“Government Ignores Patients” claims charity

Following the publication of the Government’s response to the Joint Parliamentary Committee Report on the Draft Mental Health Bill, Members of Hafal – Wales’ principal charity for people with severe mental illness – have expressed their disappointment and dismay at the Government’s plans.

“The Government states that it has accepted in full or part well over half the Committee’s recommendations. However, the Government has failed to respond to the key issues, and where it has agreed with recommendations, it largely only makes reference to non-existent Codes of Practice,” said Bill Walden-Jones, Chief Executive of Hafal.

“We recognise the small improvements made to the Bill by the Government; but there is still a very, very long way to go. We will continue to campaign for a fair and balanced approach.”

Richard Mayes, a Hafal client, added: “This Bill should really have put the patient at the centre and tried to serve their needs as best it could, with compulsion as a last but necessary resort. This would have made a fair and humane Bill for the new century. Yet according to the Government’s plans the Bill will still pander to the public’s fears. This could be a wasted opportunity.”

The main areas of concern expressed by the charity were as follows:

• Scope: Hafal notes the exclusion of substance misusers from the scope of the Bill; yet other groups, such as those with learning disabilities or sexual deviants, still inappropriately come under the scope of the legislation. Whilst unfairly targeting certain people, this also could vastly increase the already overwhelming workload of mental health services.

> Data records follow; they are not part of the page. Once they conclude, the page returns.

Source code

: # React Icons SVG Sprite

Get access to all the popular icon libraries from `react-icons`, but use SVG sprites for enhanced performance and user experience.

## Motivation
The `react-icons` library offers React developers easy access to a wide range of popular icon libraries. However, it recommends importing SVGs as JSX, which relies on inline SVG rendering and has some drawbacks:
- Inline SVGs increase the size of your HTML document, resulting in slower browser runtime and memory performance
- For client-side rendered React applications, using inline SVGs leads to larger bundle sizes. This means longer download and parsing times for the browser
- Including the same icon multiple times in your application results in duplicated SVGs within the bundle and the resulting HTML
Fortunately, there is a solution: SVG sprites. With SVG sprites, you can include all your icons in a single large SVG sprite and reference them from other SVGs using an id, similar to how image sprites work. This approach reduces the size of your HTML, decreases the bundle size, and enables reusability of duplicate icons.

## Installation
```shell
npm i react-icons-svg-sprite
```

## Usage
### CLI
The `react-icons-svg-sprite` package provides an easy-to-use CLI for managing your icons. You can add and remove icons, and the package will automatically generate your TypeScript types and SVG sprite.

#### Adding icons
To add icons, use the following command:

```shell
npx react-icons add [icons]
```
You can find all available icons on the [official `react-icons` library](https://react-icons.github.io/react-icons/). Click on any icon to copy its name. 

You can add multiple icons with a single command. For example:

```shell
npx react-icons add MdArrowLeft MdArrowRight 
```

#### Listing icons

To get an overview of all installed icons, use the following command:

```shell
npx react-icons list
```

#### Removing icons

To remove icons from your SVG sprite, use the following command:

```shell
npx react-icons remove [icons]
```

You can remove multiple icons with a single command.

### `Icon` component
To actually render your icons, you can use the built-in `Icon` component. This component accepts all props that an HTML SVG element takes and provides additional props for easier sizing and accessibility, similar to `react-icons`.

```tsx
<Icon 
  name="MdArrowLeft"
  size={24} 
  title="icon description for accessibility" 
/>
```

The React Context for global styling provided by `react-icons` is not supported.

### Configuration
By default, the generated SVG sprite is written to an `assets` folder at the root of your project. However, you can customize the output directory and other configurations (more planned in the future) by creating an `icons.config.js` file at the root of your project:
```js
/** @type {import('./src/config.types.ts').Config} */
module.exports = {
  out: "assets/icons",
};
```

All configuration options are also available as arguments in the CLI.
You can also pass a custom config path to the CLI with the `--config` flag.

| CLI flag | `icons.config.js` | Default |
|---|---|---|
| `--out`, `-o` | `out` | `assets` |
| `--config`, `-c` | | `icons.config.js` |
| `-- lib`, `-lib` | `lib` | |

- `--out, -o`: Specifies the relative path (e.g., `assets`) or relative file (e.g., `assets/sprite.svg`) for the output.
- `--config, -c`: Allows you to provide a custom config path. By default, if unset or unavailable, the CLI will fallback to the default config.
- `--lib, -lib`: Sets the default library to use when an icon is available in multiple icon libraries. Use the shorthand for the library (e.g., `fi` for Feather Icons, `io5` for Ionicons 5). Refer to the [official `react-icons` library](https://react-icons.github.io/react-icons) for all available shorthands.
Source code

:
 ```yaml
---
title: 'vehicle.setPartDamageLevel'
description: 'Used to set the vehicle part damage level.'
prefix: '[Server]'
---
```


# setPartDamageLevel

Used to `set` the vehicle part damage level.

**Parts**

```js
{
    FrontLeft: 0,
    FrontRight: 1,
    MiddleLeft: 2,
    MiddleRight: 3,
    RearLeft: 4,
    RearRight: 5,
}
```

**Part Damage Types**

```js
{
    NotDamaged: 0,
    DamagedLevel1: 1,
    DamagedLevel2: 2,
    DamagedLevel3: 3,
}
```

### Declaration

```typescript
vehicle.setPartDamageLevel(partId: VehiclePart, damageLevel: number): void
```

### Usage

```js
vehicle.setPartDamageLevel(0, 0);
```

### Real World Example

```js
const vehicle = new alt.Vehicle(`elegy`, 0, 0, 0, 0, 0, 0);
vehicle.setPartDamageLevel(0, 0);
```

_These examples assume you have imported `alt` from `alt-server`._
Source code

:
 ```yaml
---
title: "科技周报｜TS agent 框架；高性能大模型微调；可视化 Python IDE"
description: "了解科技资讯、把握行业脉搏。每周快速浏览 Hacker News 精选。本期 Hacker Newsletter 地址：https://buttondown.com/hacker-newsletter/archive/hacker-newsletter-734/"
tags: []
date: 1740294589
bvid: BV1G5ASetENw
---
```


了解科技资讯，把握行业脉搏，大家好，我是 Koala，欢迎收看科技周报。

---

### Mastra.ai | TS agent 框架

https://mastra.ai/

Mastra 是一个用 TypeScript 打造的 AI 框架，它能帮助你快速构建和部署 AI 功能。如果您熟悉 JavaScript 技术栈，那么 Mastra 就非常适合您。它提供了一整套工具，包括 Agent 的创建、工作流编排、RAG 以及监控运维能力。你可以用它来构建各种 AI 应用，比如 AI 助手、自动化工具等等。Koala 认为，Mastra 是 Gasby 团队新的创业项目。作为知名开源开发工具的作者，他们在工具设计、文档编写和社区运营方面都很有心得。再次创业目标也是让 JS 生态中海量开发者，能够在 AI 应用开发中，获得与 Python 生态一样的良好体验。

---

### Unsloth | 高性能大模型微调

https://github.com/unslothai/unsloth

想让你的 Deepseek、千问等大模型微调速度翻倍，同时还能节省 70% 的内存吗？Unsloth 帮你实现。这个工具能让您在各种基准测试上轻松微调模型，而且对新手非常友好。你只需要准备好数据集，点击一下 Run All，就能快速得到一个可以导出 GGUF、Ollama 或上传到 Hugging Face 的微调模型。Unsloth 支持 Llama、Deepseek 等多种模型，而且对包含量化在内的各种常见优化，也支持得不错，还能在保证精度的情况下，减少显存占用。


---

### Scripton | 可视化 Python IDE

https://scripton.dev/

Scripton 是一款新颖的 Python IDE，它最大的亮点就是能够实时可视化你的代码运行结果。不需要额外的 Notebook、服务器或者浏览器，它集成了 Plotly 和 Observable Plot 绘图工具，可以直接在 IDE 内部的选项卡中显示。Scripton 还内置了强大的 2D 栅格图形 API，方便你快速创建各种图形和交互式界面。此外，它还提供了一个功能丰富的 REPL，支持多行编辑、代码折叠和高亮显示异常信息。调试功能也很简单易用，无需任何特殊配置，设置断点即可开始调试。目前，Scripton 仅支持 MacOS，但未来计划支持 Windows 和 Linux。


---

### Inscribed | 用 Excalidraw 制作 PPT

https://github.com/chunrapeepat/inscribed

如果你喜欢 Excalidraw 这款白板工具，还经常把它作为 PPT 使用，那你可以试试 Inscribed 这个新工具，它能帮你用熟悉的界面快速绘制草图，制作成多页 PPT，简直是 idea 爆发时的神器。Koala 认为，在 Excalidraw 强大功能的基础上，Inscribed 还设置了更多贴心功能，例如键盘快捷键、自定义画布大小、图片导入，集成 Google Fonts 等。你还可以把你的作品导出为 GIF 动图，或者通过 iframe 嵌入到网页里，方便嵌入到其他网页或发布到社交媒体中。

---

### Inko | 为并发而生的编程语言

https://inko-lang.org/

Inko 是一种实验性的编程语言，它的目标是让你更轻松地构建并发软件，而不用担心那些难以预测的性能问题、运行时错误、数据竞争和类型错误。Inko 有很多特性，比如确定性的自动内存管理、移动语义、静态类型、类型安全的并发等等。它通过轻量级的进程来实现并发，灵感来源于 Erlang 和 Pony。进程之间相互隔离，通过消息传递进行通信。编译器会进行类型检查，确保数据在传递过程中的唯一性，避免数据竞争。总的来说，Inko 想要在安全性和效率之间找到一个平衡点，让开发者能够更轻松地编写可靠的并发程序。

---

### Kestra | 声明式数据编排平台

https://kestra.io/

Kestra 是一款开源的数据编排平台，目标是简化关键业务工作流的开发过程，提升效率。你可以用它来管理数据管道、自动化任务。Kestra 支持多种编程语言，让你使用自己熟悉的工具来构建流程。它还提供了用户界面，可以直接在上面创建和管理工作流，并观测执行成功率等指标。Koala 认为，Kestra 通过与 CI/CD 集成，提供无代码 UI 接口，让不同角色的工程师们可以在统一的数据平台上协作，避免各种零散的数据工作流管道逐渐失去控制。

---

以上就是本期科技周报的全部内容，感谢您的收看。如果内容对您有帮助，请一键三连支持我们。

Richard Timm, a client of Hafal, stated: “This law could be a disaster for Wales. We don’t have the resources to support it here. Our services are way behind those in England. In fact it could mean that services get worse in Wales because so many doctors will be tied up with delivering the new law.”

• Reciprocal Rights: The Committee recommended that a person with a mental illness should have the right to treatment under the Bill. But whilst the Government agrees about “the importance of assessment and treatment at an early stage for people with mental health problems,” it ultimately rejects the principle for the Bill.

Helen Oseman, a client of Swansea Hafal with experience of severe mental illness, said: “One of the main things we have campaigned for is the right to early treatment. If severe mental illnesses like schizophrenia are treated early, patients are far less likely to become very ill and end up needing to be sectioned. This saves the person from a frankly terrible experience, and it means that their illness is better managed from the start.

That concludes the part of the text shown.